Faced with the realistic possibility that the court would strike down the 1980 dividend plan, Hammond (whose second term as governor ended later that year) introduced a substitute plan in 1982 that called for equal payments to all residents with at least six months residency in the state. While the Legislature on Hammond's plan, Hammond threatened to call a special session and veto the funding for some pet projects if lawmakers didn't vote on it before the session ended.

Under Hammond's back-up plan the first payment would be $1,000, because of the three years the other dividend plan was tied up in court, and future PFD checks would be tied to the earnings of the fund. The court struck down by an 8-1 decision the 1980 plan on June 14, 1982, and Hammond signed his back-up plan later in the day. Within hours, the first batch of 1,000 oversize blue-and-gold checks were printed and mailed.

The permanent fund was a pioneering development for a state or national government (the only previous fund was one for the Malaysian state of Sabah), and it's grown to be a model for other governments.

Earlier this year, representatives from the country of Azerbaijan visited Juneau and spent several days learning about the operation of the Alaska Permanent Fund Corp. In 2004, a year before his death, Hammond spoke at an international congress in Washington, D.C., that was creating a similar permanent fund program for Iraq.
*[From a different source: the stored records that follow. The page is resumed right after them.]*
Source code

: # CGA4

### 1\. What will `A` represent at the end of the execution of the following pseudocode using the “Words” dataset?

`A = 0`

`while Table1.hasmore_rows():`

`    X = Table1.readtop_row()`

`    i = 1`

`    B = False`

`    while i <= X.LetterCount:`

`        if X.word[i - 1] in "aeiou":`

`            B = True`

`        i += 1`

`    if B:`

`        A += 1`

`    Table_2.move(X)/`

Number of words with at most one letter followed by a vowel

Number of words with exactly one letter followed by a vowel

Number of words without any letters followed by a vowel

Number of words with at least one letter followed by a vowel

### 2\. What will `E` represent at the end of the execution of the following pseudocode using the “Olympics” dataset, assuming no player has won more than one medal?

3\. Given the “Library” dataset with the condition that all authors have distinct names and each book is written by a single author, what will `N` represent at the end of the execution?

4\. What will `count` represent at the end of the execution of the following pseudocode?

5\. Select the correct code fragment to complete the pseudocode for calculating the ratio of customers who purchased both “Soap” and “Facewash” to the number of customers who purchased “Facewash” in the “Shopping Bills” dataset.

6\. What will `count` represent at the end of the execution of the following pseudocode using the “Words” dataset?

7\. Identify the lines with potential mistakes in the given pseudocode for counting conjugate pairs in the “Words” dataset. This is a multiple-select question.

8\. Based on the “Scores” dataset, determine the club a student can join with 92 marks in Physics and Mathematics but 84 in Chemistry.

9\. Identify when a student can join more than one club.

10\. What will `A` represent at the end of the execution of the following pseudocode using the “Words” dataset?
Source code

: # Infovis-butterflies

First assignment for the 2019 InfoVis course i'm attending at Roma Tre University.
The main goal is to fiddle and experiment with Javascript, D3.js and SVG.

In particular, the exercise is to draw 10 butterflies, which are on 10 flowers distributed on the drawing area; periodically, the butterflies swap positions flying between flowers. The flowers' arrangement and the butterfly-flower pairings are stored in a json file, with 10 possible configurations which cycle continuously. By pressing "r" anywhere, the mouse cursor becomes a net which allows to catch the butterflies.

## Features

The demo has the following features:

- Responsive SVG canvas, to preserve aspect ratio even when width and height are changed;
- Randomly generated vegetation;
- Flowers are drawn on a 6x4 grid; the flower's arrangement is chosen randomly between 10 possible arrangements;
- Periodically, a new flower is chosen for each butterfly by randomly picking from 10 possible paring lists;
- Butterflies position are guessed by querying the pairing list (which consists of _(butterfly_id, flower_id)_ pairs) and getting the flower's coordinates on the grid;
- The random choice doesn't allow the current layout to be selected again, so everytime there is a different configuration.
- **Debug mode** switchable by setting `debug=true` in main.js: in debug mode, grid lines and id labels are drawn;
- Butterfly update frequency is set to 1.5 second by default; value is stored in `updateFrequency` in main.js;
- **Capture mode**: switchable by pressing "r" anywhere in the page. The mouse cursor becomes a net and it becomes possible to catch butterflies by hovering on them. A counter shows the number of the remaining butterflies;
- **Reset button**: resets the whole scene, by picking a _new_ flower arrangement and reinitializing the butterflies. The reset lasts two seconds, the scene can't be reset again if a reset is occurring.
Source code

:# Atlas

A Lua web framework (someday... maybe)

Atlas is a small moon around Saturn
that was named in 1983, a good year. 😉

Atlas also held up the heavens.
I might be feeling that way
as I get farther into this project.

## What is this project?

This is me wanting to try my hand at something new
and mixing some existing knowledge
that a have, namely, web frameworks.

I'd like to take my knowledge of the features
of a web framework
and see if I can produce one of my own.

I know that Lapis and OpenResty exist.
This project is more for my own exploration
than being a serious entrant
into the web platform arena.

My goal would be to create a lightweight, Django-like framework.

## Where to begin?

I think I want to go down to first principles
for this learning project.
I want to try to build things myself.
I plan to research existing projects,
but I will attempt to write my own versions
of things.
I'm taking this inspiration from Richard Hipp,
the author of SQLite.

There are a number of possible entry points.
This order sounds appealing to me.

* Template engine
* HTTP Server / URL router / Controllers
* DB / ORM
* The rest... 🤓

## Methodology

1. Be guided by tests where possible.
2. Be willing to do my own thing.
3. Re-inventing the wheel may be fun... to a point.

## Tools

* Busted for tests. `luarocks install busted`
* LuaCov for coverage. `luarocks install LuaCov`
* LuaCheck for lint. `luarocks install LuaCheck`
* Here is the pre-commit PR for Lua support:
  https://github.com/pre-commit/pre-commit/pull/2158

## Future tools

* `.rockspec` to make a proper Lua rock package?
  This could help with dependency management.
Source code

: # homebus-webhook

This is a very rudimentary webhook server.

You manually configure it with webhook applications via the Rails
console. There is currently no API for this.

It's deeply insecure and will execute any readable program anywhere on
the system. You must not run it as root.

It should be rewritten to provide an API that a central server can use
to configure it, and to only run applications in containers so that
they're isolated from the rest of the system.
"And really, it was impressive, the recognition of the potentials of a properly done permanent fund dividend fund program by folk who live outside the state, who see much more clearly what the potentials are," Hammond said in a speech to Commonwealth North a few days after his trip to Washington, D.C. "It's spreading like wildfire all over the world because its potentials are absolutely fantastic."